- **About this exercise**: Exactly as written, return every line of the data below.
START Given data
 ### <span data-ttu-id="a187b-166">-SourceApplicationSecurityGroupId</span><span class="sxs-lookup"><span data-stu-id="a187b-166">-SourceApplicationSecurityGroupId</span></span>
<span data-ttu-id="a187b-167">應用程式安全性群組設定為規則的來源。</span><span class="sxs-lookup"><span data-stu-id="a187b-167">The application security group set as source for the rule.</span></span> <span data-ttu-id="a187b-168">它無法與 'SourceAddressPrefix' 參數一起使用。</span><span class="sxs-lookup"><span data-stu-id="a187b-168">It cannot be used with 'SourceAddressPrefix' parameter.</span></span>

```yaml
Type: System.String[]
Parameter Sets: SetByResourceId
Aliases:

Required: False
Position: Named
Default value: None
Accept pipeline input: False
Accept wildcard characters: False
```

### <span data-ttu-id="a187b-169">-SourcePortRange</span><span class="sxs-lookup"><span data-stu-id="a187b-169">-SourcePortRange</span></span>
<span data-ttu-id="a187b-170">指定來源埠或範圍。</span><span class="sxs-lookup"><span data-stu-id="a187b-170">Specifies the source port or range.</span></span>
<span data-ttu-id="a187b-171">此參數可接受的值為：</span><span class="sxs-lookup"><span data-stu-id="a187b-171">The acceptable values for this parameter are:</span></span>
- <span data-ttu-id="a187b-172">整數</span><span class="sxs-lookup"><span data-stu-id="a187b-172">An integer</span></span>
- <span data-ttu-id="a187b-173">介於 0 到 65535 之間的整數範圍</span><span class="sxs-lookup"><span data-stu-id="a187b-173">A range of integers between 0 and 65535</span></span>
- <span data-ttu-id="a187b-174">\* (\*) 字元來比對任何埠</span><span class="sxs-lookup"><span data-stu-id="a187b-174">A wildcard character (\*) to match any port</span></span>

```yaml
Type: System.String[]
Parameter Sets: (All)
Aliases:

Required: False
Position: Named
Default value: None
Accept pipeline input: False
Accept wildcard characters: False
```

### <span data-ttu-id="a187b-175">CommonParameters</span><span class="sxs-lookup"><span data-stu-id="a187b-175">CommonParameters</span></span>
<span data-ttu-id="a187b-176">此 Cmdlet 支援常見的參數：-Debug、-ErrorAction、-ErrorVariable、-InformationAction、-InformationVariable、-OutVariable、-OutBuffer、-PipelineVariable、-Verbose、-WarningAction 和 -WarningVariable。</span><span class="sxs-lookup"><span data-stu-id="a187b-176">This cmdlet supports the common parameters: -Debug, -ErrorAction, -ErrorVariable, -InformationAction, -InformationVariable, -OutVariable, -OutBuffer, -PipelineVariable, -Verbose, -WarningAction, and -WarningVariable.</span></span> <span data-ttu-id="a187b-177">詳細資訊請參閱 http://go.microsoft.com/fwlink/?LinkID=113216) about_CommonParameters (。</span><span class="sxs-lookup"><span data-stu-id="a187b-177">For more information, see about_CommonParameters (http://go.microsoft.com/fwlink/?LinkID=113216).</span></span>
END Given data
- **Task response**:
 ### <span data-ttu-id="a187b-166">-SourceApplicationSecurityGroupId</span><span class="sxs-lookup"><span data-stu-id="a187b-166">-SourceApplicationSecurityGroupId</span></span>
<span data-ttu-id="a187b-167">應用程式安全性群組設定為規則的來源。</span><span class="sxs-lookup"><span data-stu-id="a187b-167">The application security group set as source for the rule.</span></span> <span data-ttu-id="a187b-168">它無法與 'SourceAddressPrefix' 參數一起使用。</span><span class="sxs-lookup"><span data-stu-id="a187b-168">It cannot be used with 'SourceAddressPrefix' parameter.</span></span>

```yaml
Type: System.String[]
Parameter Sets: SetByResourceId
Aliases:

Required: False
Position: Named
Default value: None
Accept pipeline input: False
Accept wildcard characters: False
```

### <span data-ttu-id="a187b-169">-SourcePortRange</span><span class="sxs-lookup"><span data-stu-id="a187b-169">-SourcePortRange</span></span>
<span data-ttu-id="a187b-170">指定來源埠或範圍。</span><span class="sxs-lookup"><span data-stu-id="a187b-170">Specifies the source port or range.</span></span>
<span data-ttu-id="a187b-171">此參數可接受的值為：</span><span class="sxs-lookup"><span data-stu-id="a187b-171">The acceptable values for this parameter are:</span></span>
- <span data-ttu-id="a187b-172">整數</span><span class="sxs-lookup"><span data-stu-id="a187b-172">An integer</span></span>
- <span data-ttu-id="a187b-173">介於 0 到 65535 之間的整數範圍</span><span class="sxs-lookup"><span data-stu-id="a187b-173">A range of integers between 0 and 65535</span></span>
- <span data-ttu-id="a187b-174">\* (\*) 字元來比對任何埠</span><span class="sxs-lookup"><span data-stu-id="a187b-174">A wildcard character (\*) to match any port</span></span>

```yaml
Type: System.String[]
Parameter Sets: (All)
Aliases:

Required: False
Position: Named
Default value: None
Accept pipeline input: False
Accept wildcard characters: False
```

### <span data-ttu-id="a187b-175">CommonParameters</span><span class="sxs-lookup"><span data-stu-id="a187b-175">CommonParameters</span></span>
<span data-ttu-id="a187b-176">此 Cmdlet 支援常見的參數：-Debug、-ErrorAction、-ErrorVariable、-InformationAction、-InformationVariable、-OutVariable、-OutBuffer、-PipelineVariable、-Verbose、-WarningAction 和 -WarningVariable。</span><span class="sxs-lookup"><span data-stu-id="a187b-176">This cmdlet supports the common parameters: -Debug, -ErrorAction, -ErrorVariable, -InformationAction, -InformationVariable, -OutVariable, -OutBuffer, -PipelineVariable, -Verbose, -WarningAction, and -WarningVariable.</span></span> <span data-ttu-id="a187b-177">詳細資訊請參閱 http://go.microsoft.com/fwlink/?LinkID=113216) about_CommonParameters (。</span><span class="sxs-lookup"><span data-stu-id="a187b-177">For more information, see about_CommonParameters (http://go.microsoft.com/fwlink/?LinkID=113216).</span></span>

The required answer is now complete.